§ **Data to use**
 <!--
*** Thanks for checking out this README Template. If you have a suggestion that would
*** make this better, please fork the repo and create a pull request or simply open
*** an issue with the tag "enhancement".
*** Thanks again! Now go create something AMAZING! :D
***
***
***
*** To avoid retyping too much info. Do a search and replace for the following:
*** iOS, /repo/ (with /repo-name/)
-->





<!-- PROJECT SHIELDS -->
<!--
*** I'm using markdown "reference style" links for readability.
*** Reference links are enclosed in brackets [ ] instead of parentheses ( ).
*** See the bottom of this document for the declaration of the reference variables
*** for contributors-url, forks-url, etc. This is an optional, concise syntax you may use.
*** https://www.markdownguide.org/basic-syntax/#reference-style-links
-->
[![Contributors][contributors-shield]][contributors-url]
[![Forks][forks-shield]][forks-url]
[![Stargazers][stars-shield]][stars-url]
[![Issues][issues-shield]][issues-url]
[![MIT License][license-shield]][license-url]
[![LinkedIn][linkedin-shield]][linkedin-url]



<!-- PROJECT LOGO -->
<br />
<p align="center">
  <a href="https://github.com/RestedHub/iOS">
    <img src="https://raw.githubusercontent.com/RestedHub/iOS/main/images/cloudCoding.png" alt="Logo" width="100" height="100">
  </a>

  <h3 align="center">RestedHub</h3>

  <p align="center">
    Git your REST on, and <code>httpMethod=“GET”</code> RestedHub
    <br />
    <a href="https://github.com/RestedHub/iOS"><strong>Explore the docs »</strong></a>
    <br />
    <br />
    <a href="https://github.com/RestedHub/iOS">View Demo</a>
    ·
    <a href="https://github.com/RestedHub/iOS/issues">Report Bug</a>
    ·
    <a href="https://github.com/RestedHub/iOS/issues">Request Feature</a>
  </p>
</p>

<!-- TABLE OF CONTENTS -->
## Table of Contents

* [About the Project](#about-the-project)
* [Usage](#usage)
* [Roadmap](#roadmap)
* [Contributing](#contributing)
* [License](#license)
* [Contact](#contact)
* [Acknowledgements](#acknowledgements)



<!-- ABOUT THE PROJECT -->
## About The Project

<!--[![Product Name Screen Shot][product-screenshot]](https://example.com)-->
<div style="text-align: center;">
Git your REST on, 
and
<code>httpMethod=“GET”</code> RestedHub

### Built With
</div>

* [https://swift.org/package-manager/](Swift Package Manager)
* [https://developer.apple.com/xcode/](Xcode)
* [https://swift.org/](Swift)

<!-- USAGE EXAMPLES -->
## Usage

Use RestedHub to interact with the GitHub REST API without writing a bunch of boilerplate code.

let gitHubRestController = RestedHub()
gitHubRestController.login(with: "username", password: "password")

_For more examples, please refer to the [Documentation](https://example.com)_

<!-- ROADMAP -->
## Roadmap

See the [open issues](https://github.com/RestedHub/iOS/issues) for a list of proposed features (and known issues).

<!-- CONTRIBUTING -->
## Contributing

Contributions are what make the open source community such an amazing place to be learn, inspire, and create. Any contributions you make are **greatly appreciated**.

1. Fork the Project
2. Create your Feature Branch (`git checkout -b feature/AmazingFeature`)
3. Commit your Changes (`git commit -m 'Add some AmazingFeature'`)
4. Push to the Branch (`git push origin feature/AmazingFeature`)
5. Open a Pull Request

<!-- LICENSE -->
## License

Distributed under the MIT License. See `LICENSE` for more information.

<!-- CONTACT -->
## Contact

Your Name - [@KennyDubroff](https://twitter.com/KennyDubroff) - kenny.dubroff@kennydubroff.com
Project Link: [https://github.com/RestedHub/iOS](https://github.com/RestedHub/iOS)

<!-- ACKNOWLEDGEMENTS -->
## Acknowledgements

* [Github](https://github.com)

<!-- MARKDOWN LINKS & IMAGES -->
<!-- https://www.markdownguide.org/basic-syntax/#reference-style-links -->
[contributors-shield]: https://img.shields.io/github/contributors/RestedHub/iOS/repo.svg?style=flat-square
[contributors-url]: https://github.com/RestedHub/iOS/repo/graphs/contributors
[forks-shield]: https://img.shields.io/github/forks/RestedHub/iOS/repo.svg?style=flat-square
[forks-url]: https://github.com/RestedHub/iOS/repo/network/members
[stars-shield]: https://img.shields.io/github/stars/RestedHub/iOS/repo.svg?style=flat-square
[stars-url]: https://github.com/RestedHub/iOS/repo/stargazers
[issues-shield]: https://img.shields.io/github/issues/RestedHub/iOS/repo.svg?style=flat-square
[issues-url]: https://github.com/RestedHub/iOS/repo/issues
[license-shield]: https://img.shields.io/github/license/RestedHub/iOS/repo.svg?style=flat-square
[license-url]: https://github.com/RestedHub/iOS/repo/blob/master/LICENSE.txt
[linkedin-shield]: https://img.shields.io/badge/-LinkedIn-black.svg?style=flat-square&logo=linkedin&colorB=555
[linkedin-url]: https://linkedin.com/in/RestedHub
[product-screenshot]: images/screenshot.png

§ **Task requirements**
Produce the whole listing once more, exactly.

§ **Result**
 <!--
*** Thanks for checking out this README Template. If you have a suggestion that would
*** make this better, please fork the repo and create a pull request or simply open
*** an issue with the tag "enhancement".
*** Thanks again! Now go create something AMAZING! :D
***
***
***
*** To avoid retyping too much info. Do a search and replace for the following:
*** iOS, /repo/ (with /repo-name/)
-->





<!-- PROJECT SHIELDS -->
<!--
*** I'm using markdown "reference style" links for readability.
*** Reference links are enclosed in brackets [ ] instead of parentheses ( ).
*** See the bottom of this document for the declaration of the reference variables
*** for contributors-url, forks-url, etc. This is an optional, concise syntax you may use.
*** https://www.markdownguide.org/basic-syntax/#reference-style-links
-->
[![Contributors][contributors-shield]][contributors-url]
[![Forks][forks-shield]][forks-url]
[![Stargazers][stars-shield]][stars-url]
[![Issues][issues-shield]][issues-url]
[![MIT License][license-shield]][license-url]
[![LinkedIn][linkedin-shield]][linkedin-url]



<!-- PROJECT LOGO -->
<br />
<p align="center">
  <a href="https://github.com/RestedHub/iOS">
    <img src="https://raw.githubusercontent.com/RestedHub/iOS/main/images/cloudCoding.png" alt="Logo" width="100" height="100">
  </a>

  <h3 align="center">RestedHub</h3>

  <p align="center">
    Git your REST on, and <code>httpMethod=“GET”</code> RestedHub
    <br />
    <a href="https://github.com/RestedHub/iOS"><strong>Explore the docs »</strong></a>
    <br />
    <br />
    <a href="https://github.com/RestedHub/iOS">View Demo</a>
    ·
    <a href="https://github.com/RestedHub/iOS/issues">Report Bug</a>
    ·
    <a href="https://github.com/RestedHub/iOS/issues">Request Feature</a>
  </p>
</p>

<!-- TABLE OF CONTENTS -->
## Table of Contents

* [About the Project](#about-the-project)
* [Usage](#usage)
* [Roadmap](#roadmap)
* [Contributing](#contributing)
* [License](#license)
* [Contact](#contact)
* [Acknowledgements](#acknowledgements)



<!-- ABOUT THE PROJECT -->
## About The Project

<!--[![Product Name Screen Shot][product-screenshot]](https://example.com)-->
<div style="text-align: center;">
Git your REST on, 
and
<code>httpMethod=“GET”</code> RestedHub

### Built With
</div>

* [https://swift.org/package-manager/](Swift Package Manager)
* [https://developer.apple.com/xcode/](Xcode)
* [https://swift.org/](Swift)

<!-- USAGE EXAMPLES -->
## Usage

Use RestedHub to interact with the GitHub REST API without writing a bunch of boilerplate code.

let gitHubRestController = RestedHub()
gitHubRestController.login(with: "username", password: "password")

_For more examples, please refer to the [Documentation](https://example.com)_

<!-- ROADMAP -->
## Roadmap

See the [open issues](https://github.com/RestedHub/iOS/issues) for a list of proposed features (and known issues).

<!-- CONTRIBUTING -->
## Contributing

Contributions are what make the open source community such an amazing place to be learn, inspire, and create. Any contributions you make are **greatly appreciated**.

1. Fork the Project
2. Create your Feature Branch (`git checkout -b feature/AmazingFeature`)
3. Commit your Changes (`git commit -m 'Add some AmazingFeature'`)
4. Push to the Branch (`git push origin feature/AmazingFeature`)
5. Open a Pull Request

<!-- LICENSE -->
## License

Distributed under the MIT License. See `LICENSE` for more information.

<!-- CONTACT -->
## Contact

Your Name - [@KennyDubroff](https://twitter.com/KennyDubroff) - kenny.dubroff@kennydubroff.com
Project Link: [https://github.com/RestedHub/iOS](https://github.com/RestedHub/iOS)

<!-- ACKNOWLEDGEMENTS -->
## Acknowledgements

* [Github](https://github.com)

<!-- MARKDOWN LINKS & IMAGES -->
<!-- https://www.markdownguide.org/basic-syntax/#reference-style-links -->
[contributors-shield]: https://img.shields.io/github/contributors/RestedHub/iOS/repo.svg?style=flat-square
[contributors-url]: https://github.com/RestedHub/iOS/repo/graphs/contributors
[forks-shield]: https://img.shields.io/github/forks/RestedHub/iOS/repo.svg?style=flat-square
[forks-url]: https://github.com/RestedHub/iOS/repo/network/members
[stars-shield]: https://img.shields.io/github/stars/RestedHub/iOS/repo.svg?style=flat-square
[stars-url]: https://github.com/RestedHub/iOS/repo/stargazers
[issues-shield]: https://img.shields.io/github/issues/RestedHub/iOS/repo.svg?style=flat-square
[issues-url]: https://github.com/RestedHub/iOS/repo/issues
[license-shield]: https://img.shields.io/github/license/RestedHub/iOS/repo.svg?style=flat-square
[license-url]: https://github.com/RestedHub/iOS/repo/blob/master/LICENSE.txt
[linkedin-shield]: https://img.shields.io/badge/-LinkedIn-black.svg?style=flat-square&logo=linkedin&colorB=555
[linkedin-url]: https://linkedin.com/in/RestedHub
[product-screenshot]: images/screenshot.png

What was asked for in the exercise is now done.